The main symptom of Jumper's Knee is pain at the very bottom of the kneecap at the front of the knee. It can range from being a mild niggle which is often ignored toknee pain which makes it almost impossible to walk.
Symptoms usually come on gradually over a period of weeks. The bottom of the patella (known as the lower pole) will be very tender when pressing in. The athlete is likely to experience aching and stiffness after exercise and pain when contracting the quadriceps muscles in acute cases.
How bad is my Jumper's Knee?
Patella tendon injuries are grade 1 to 4 depending on severity:
- Grade 1: Pain only after training.
- Grade 2: Pain before and after training but pain eases once warmed-up.
- Grade 3: Pain during training which limits your performance
- Grade 4: Pain during every day activities
Warning!! - This injury may seem like a niggling injury that is not that bad. Many athletes continue to train and compete on it as it may not be a debilitating injury and recovers after a short period of rest. However, neglect jumper's knee at your peril! If left to become chronic it can be very difficult to treat and may require surgery.
Other signs will include a thickening of the affected tendon which may also have redness over the area. It is likely that an athlete with patella tendonitis will have a weak vastus medialis oblique (VMO) muscle on the inside of the thigh as well as significant weakness in the calf muscles. VMO is important in keeping the kneecap tracking correctly which in turn effects the direction of the forces through the patella tendon.
Jumper's knee assessment
Assessment and diagnosis of jumper's knee or patella tendonitis. These techniques can be used to help determine if jumper's knee is the cause of the pain.
When assessing a suspected case of jumper's knee, the therapist will usually begin with questions concerning not only the current injury, such as how and when it started and what the symptoms are, but also about your general health and previous injuries. Following this, an objective, or physical examination will be used, to help determine the possibility of this injury and to rule out others.

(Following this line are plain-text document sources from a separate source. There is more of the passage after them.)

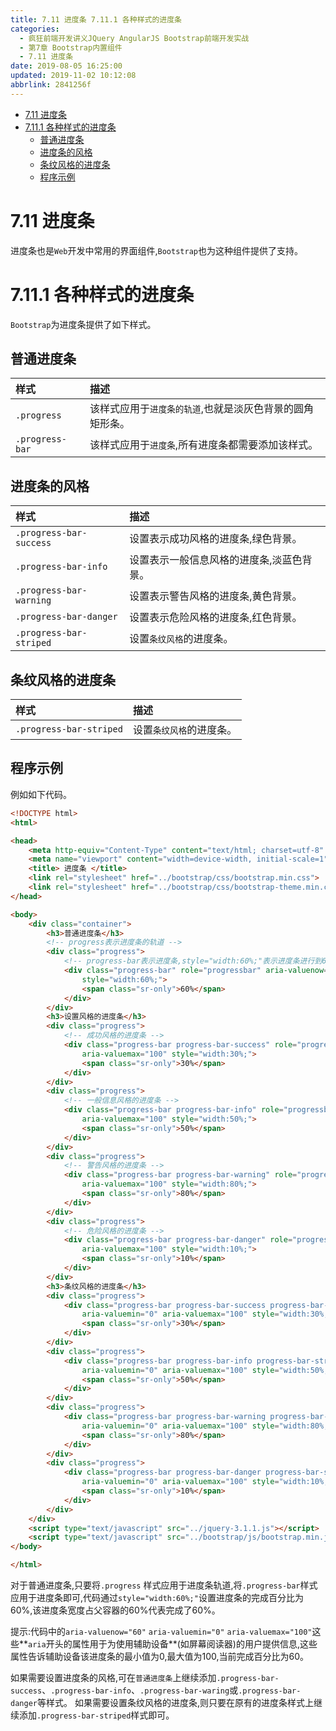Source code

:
 ```yaml
---
title: 7.11 进度条 7.11.1 各种样式的进度条
categories: 
  - 疯狂前端开发讲义JQuery AngularJS Bootstrap前端开发实战
  - 第7章 Bootstrap内置组件
  - 7.11 进度条
date: 2019-08-05 16:25:00
updated: 2019-11-02 10:12:08
abbrlink: 2841256f
---
```

<div id='my_toc'>

- [7.11 进度条](/JavaReadingNotes/2841256f/#7-11-进度条)
- [7.11.1 各种样式的进度条](/JavaReadingNotes/2841256f/#7-11-1-各种样式的进度条)
    - [普通进度条](/JavaReadingNotes/2841256f/#普通进度条)
    - [进度条的风格](/JavaReadingNotes/2841256f/#进度条的风格)
    - [条纹风格的进度条](/JavaReadingNotes/2841256f/#条纹风格的进度条)
    - [程序示例](/JavaReadingNotes/2841256f/#程序示例)

</div>
<!--more-->
<script>if (navigator.platform.toLowerCase() == 'win32'){document.getElementById('my_toc').style.display = 'none';}</script>

<!--end-->
<!--SSTStart-->
# 7.11 进度条 #
进度条也是`Web`开发中常用的界面组件,`Bootstrap`也为这种组件提供了支持。
# 7.11.1 各种样式的进度条 #
`Bootstrap`为进度条提供了如下样式。
## 普通进度条 ##
|样式|描述|
|:---|:---|
|`.progress`|该样式应用于`进度条的轨道`,也就是淡灰色背景的圆角矩形条。|
|`.progress-bar`|该样式应用于`进度条`,所有进度条都需要添加该样式。|

## 进度条的风格 ##

|样式|描述|
|:---|:---|
|`.progress-bar-success`|设置表示成功风格的进度条,绿色背景。|
|`.progress-bar-info`|设置表示一般信息风格的进度条,淡蓝色背景。|
|`.progress-bar-warning`|设置表示警告风格的进度条,黄色背景。|
|`.progress-bar-danger`|设置表示危险风格的进度条,红色背景。|
|`.progress-bar-striped`|设置`条纹风格`的进度条。|

## 条纹风格的进度条 ##
|样式|描述|
|:---|:---|
|`.progress-bar-striped`|设置`条纹风格`的进度条。|
<!--SSTStop-->
## 程序示例 ##
例如如下代码。
```html
<!DOCTYPE html>
<html>

<head>
	<meta http-equiv="Content-Type" content="text/html; charset=utf-8" />
	<meta name="viewport" content="width=device-width, initial-scale=1">
	<title> 进度条 </title>
	<link rel="stylesheet" href="../bootstrap/css/bootstrap.min.css">
	<link rel="stylesheet" href="../bootstrap/css/bootstrap-theme.min.css">
</head>

<body>
	<div class="container">
		<h3>普通进度条</h3>
		<!-- progress表示进度条的轨道 -->
		<div class="progress">
			<!-- progress-bar表示进度条,style="width:60%;"表示进度条进行到60%-->
			<div class="progress-bar" role="progressbar" aria-valuenow="60" aria-valuemin="0" aria-valuemax="100"
				style="width:60%;">
				<span class="sr-only">60%</span>
			</div>
		</div>
		<h3>设置风格的进度条</h3>
		<div class="progress">
			<!-- 成功风格的进度条 -->
			<div class="progress-bar progress-bar-success" role="progressbar" aria-valuenow="30" aria-valuemin="0"
				aria-valuemax="100" style="width:30%;">
				<span class="sr-only">30%</span>
			</div>
		</div>
		<div class="progress">
			<!-- 一般信息风格的进度条 -->
			<div class="progress-bar progress-bar-info" role="progressbar" aria-valuenow="50" aria-valuemin="0"
				aria-valuemax="100" style="width:50%;">
				<span class="sr-only">50%</span>
			</div>
		</div>
		<div class="progress">
			<!-- 警告风格的进度条 -->
			<div class="progress-bar progress-bar-warning" role="progressbar" aria-valuenow="80" aria-valuemin="0"
				aria-valuemax="100" style="width:80%;">
				<span class="sr-only">80%</span>
			</div>
		</div>
		<div class="progress">
			<!-- 危险风格的进度条 -->
			<div class="progress-bar progress-bar-danger" role="progressbar" aria-valuenow="10" aria-valuemin="0"
				aria-valuemax="100" style="width:10%;">
				<span class="sr-only">10%</span>
			</div>
		</div>
		<h3>条纹风格的进度条</h3>
		<div class="progress">
			<div class="progress-bar progress-bar-success progress-bar-striped" role="progressbar" aria-valuenow="30"
				aria-valuemin="0" aria-valuemax="100" style="width:30%;">
				<span class="sr-only">30%</span>
			</div>
		</div>
		<div class="progress">
			<div class="progress-bar progress-bar-info progress-bar-striped" role="progressbar" aria-valuenow="50"
				aria-valuemin="0" aria-valuemax="100" style="width:50%;">
				<span class="sr-only">50%</span>
			</div>
		</div>
		<div class="progress">
			<div class="progress-bar progress-bar-warning progress-bar-striped" role="progressbar" aria-valuenow="80"
				aria-valuemin="0" aria-valuemax="100" style="width:80%;">
				<span class="sr-only">80%</span>
			</div>
		</div>
		<div class="progress">
			<div class="progress-bar progress-bar-danger progress-bar-striped" role="progressbar" aria-valuenow="10"
				aria-valuemin="0" aria-valuemax="100" style="width:10%;">
				<span class="sr-only">10%</span>
			</div>
		</div>
	</div>
	<script type="text/javascript" src="../jquery-3.1.1.js"></script>
	<script type="text/javascript" src="../bootstrap/js/bootstrap.min.js"></script>
</body>

</html>
```
<!--SSTStart-->
对于普通进度条,只要将`.progress` 样式应用于进度条轨道,将`.progress-bar`样式应用于进度条即可,代码通过`style="width:60%;"`设置进度条的完成百分比为60%,该进度条宽度占父容器的60%代表完成了60%。
<!--replace:valuenow=value now&valuemin=value min&valuemax=value max-->
提示:代码中的`aria-valuenow="60"` `aria-valuemin="0"` `aria-valuemax="100"`这些**`aria`开头的属性用于为使用辅助设备**(如屏幕阅读器)的用户提供信息,这些属性告诉辅助设备该进度条的最小值为0,最大值为100,当前完成百分比为60。

如果需要设置进度条的风格,可在`普通进度条`上继续添加`.progress-bar-success`、`.progress-bar-info`、`.progress-bar-waring`或`.progress-bar-danger`等样式。
如果需要设置条纹风格的进度条,则只要在原有的进度条样式上继续添加`.progress-bar-striped`样式即可。
<!--SSTStop-->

Palpation and observation - The therapist will look at the knee and the leg in general, looking for signs of injury such as swelling and bruising, as well as possible contributors to the injury, such as fallen arches. They will then feel the area for warmth, tension and tender areas.
Range of motion - The therapist will often look at the range of motion of the surrounding joints which can help to rule out joint injuries, as well as indicate which muscles or structures may be tight. With jumper's knee, it is common for the quadriceps muscles to be tight and so bending the knee may be limited and may cause pain in the patella tendon.
Resisted muscle tests - The therapist may get the patient to contract the quad muscles,looking for both pain and weakness compared to the other side as these are both indicators of jumper's knee. Contracting the muscles with the leg straight is more likely to elicit a painful response than a bent knee against resistance especially in longer term chronic cases. Functional tests using body weight are more likely reproduce pain.
Functional tests - If none of these tests produce a positive result, the therapist may ask the patient to perform some movements which cause pain, such as squats or lunges. This will help to determine which movements causes pain, when and where.Squats are usually painful in cases of jumper's knee.